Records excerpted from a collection

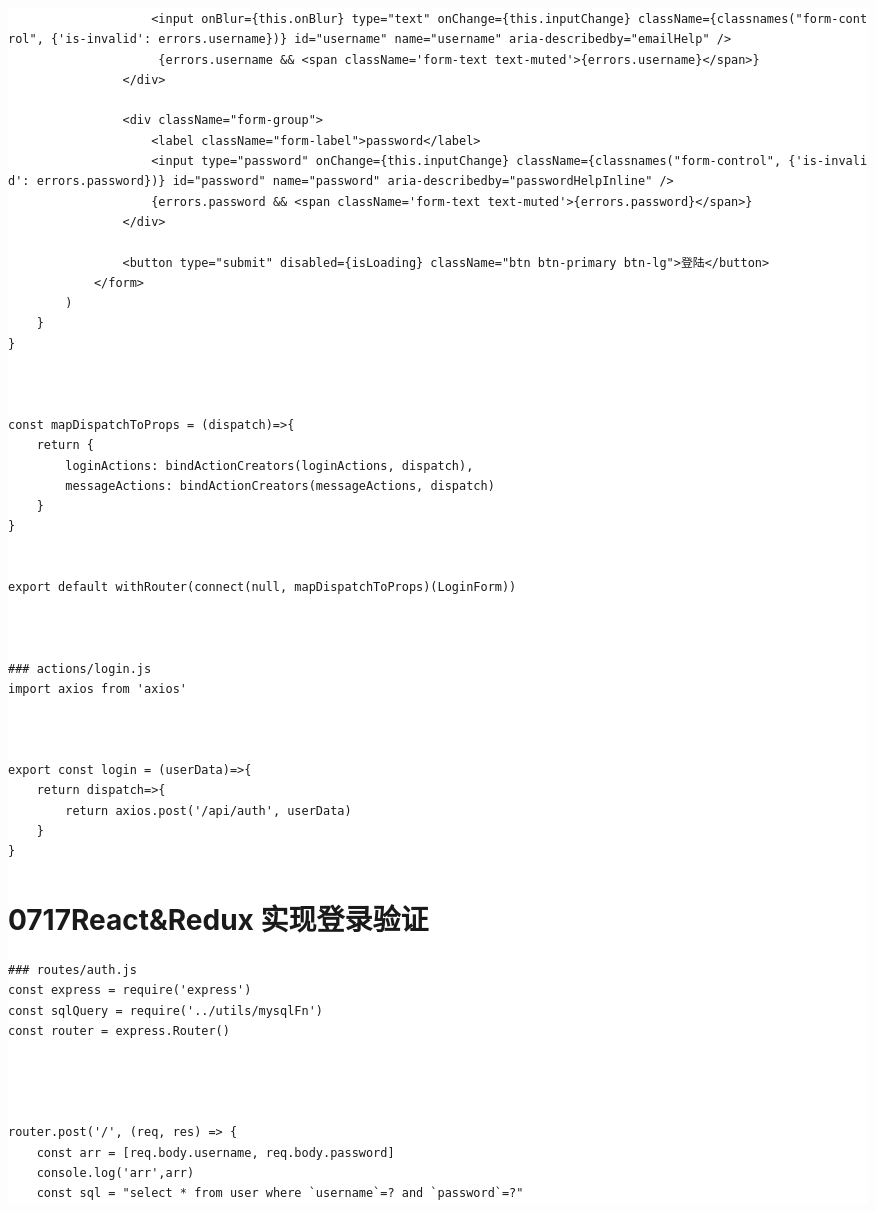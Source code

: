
 ```
                    <input onBlur={this.onBlur} type="text" onChange={this.inputChange} className={classnames("form-control", {'is-invalid': errors.username})} id="username" name="username" aria-describedby="emailHelp" />  
                     {errors.username && <span className='form-text text-muted'>{errors.username}</span>}
                </div>
              
                <div className="form-group">
                    <label className="form-label">password</label>
                    <input type="password" onChange={this.inputChange} className={classnames("form-control", {'is-invalid': errors.password})} id="password" name="password" aria-describedby="passwordHelpInline" />  
                    {errors.password && <span className='form-text text-muted'>{errors.password}</span>}
                </div>
               
                <button type="submit" disabled={isLoading} className="btn btn-primary btn-lg">登陆</button>
            </form>
        )
    }
}



const mapDispatchToProps = (dispatch)=>{
    return {
        loginActions: bindActionCreators(loginActions, dispatch),
        messageActions: bindActionCreators(messageActions, dispatch)
    }
}


export default withRouter(connect(null, mapDispatchToProps)(LoginForm))



### actions/login.js
import axios from 'axios'



export const login = (userData)=>{
    return dispatch=>{
        return axios.post('/api/auth', userData)
    }
}
```
# 0717React&Redux 实现登录验证
```
### routes/auth.js
const express = require('express')
const sqlQuery = require('../utils/mysqlFn')
const router = express.Router()




router.post('/', (req, res) => {
    const arr = [req.body.username, req.body.password]
    console.log('arr',arr)
    const sql = "select * from user where `username`=? and `password`=?"
```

_WHAT YOU ARE ASKED TO DO_
Gather all lines of the records that include the word "post".

_TASK ANSWER_
        return axios.post('/api/auth', userData)
router.post('/', (req, res) => {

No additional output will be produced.